### GIVEN RECORDS
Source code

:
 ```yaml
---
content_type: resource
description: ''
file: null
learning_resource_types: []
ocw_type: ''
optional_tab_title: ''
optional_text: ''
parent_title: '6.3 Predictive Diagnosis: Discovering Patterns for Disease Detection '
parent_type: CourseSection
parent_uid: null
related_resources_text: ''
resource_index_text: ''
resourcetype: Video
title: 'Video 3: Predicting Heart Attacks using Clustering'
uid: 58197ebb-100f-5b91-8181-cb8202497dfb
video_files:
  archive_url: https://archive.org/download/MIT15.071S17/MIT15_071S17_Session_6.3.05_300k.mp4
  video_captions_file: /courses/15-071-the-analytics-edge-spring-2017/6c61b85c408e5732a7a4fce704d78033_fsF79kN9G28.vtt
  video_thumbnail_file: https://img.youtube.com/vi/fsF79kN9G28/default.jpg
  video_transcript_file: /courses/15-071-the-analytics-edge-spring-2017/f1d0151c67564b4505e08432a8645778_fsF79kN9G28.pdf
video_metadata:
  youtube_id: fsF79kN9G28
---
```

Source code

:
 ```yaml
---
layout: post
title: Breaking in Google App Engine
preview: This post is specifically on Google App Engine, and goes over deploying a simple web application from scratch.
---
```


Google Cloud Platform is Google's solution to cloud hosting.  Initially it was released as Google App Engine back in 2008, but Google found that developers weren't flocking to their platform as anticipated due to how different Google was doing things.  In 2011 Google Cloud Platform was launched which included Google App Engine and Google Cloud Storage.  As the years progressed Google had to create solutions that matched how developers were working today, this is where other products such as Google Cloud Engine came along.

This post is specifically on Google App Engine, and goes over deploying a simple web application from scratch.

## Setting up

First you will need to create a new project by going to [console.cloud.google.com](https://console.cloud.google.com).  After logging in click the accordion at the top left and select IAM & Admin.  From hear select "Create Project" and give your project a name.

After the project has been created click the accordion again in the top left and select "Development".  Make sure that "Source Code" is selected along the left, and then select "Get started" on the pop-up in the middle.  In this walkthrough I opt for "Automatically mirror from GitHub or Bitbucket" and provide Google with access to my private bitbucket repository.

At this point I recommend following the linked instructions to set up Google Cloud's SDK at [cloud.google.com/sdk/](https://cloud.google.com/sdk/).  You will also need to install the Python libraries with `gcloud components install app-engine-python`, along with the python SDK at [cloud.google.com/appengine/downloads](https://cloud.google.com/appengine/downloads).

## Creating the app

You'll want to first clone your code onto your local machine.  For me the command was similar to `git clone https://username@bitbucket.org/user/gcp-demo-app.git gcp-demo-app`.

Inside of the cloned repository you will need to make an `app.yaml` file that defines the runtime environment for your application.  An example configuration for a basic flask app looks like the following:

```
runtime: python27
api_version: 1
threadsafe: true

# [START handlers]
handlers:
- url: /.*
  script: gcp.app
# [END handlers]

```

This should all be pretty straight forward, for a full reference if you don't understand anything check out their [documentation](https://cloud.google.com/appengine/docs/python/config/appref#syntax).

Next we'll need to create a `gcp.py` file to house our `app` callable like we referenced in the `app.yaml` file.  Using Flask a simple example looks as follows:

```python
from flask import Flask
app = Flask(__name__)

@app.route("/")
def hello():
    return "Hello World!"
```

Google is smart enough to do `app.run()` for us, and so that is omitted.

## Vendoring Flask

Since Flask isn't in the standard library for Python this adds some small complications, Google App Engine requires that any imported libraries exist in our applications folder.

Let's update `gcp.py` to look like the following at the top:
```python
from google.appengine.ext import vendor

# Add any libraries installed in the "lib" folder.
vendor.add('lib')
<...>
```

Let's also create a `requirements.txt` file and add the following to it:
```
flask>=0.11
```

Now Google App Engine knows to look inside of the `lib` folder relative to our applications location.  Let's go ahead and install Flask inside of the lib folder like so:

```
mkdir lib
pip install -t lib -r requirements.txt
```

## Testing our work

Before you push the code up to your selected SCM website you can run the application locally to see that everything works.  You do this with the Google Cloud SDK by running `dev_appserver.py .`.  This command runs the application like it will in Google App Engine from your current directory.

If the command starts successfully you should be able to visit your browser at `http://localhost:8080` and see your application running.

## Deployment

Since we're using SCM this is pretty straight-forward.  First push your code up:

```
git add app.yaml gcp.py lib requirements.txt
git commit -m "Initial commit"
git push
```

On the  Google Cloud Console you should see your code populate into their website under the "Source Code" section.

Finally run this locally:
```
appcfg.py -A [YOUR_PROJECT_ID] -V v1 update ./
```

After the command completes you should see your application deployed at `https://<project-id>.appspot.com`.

### EXERCISE INSTRUCTIONS
Send back every entry precisely as given.

### TASK RESPONSE
Source code

:
 ```yaml
---
content_type: resource
description: ''
file: null
learning_resource_types: []
ocw_type: ''
optional_tab_title: ''
optional_text: ''
parent_title: '6.3 Predictive Diagnosis: Discovering Patterns for Disease Detection '
parent_type: CourseSection
parent_uid: null
related_resources_text: ''
resource_index_text: ''
resourcetype: Video
title: 'Video 3: Predicting Heart Attacks using Clustering'
uid: 58197ebb-100f-5b91-8181-cb8202497dfb
video_files:
  archive_url: https://archive.org/download/MIT15.071S17/MIT15_071S17_Session_6.3.05_300k.mp4
  video_captions_file: /courses/15-071-the-analytics-edge-spring-2017/6c61b85c408e5732a7a4fce704d78033_fsF79kN9G28.vtt
  video_thumbnail_file: https://img.youtube.com/vi/fsF79kN9G28/default.jpg
  video_transcript_file: /courses/15-071-the-analytics-edge-spring-2017/f1d0151c67564b4505e08432a8645778_fsF79kN9G28.pdf
video_metadata:
  youtube_id: fsF79kN9G28
---
```

Source code

:
 ```yaml
---
layout: post
title: Breaking in Google App Engine
preview: This post is specifically on Google App Engine, and goes over deploying a simple web application from scratch.
---
```


Google Cloud Platform is Google's solution to cloud hosting.  Initially it was released as Google App Engine back in 2008, but Google found that developers weren't flocking to their platform as anticipated due to how different Google was doing things.  In 2011 Google Cloud Platform was launched which included Google App Engine and Google Cloud Storage.  As the years progressed Google had to create solutions that matched how developers were working today, this is where other products such as Google Cloud Engine came along.

This post is specifically on Google App Engine, and goes over deploying a simple web application from scratch.

## Setting up

First you will need to create a new project by going to [console.cloud.google.com](https://console.cloud.google.com).  After logging in click the accordion at the top left and select IAM & Admin.  From hear select "Create Project" and give your project a name.

After the project has been created click the accordion again in the top left and select "Development".  Make sure that "Source Code" is selected along the left, and then select "Get started" on the pop-up in the middle.  In this walkthrough I opt for "Automatically mirror from GitHub or Bitbucket" and provide Google with access to my private bitbucket repository.

At this point I recommend following the linked instructions to set up Google Cloud's SDK at [cloud.google.com/sdk/](https://cloud.google.com/sdk/).  You will also need to install the Python libraries with `gcloud components install app-engine-python`, along with the python SDK at [cloud.google.com/appengine/downloads](https://cloud.google.com/appengine/downloads).

## Creating the app

You'll want to first clone your code onto your local machine.  For me the command was similar to `git clone https://username@bitbucket.org/user/gcp-demo-app.git gcp-demo-app`.

Inside of the cloned repository you will need to make an `app.yaml` file that defines the runtime environment for your application.  An example configuration for a basic flask app looks like the following:

```
runtime: python27
api_version: 1
threadsafe: true

# [START handlers]
handlers:
- url: /.*
  script: gcp.app
# [END handlers]

```

This should all be pretty straight forward, for a full reference if you don't understand anything check out their [documentation](https://cloud.google.com/appengine/docs/python/config/appref#syntax).

Next we'll need to create a `gcp.py` file to house our `app` callable like we referenced in the `app.yaml` file.  Using Flask a simple example looks as follows:

```python
from flask import Flask
app = Flask(__name__)

@app.route("/")
def hello():
    return "Hello World!"
```

Google is smart enough to do `app.run()` for us, and so that is omitted.

## Vendoring Flask

Since Flask isn't in the standard library for Python this adds some small complications, Google App Engine requires that any imported libraries exist in our applications folder.

Let's update `gcp.py` to look like the following at the top:
```python
from google.appengine.ext import vendor

# Add any libraries installed in the "lib" folder.
vendor.add('lib')
<...>
```

Let's also create a `requirements.txt` file and add the following to it:
```
flask>=0.11
```

Now Google App Engine knows to look inside of the `lib` folder relative to our applications location.  Let's go ahead and install Flask inside of the lib folder like so:

```
mkdir lib
pip install -t lib -r requirements.txt
```

## Testing our work

Before you push the code up to your selected SCM website you can run the application locally to see that everything works.  You do this with the Google Cloud SDK by running `dev_appserver.py .`.  This command runs the application like it will in Google App Engine from your current directory.

If the command starts successfully you should be able to visit your browser at `http://localhost:8080` and see your application running.

## Deployment

Since we're using SCM this is pretty straight-forward.  First push your code up:

```
git add app.yaml gcp.py lib requirements.txt
git commit -m "Initial commit"
git push
```

On the  Google Cloud Console you should see your code populate into their website under the "Source Code" section.

Finally run this locally:
```
appcfg.py -A [YOUR_PROJECT_ID] -V v1 update ./
```

After the command completes you should see your application deployed at `https://<project-id>.appspot.com`.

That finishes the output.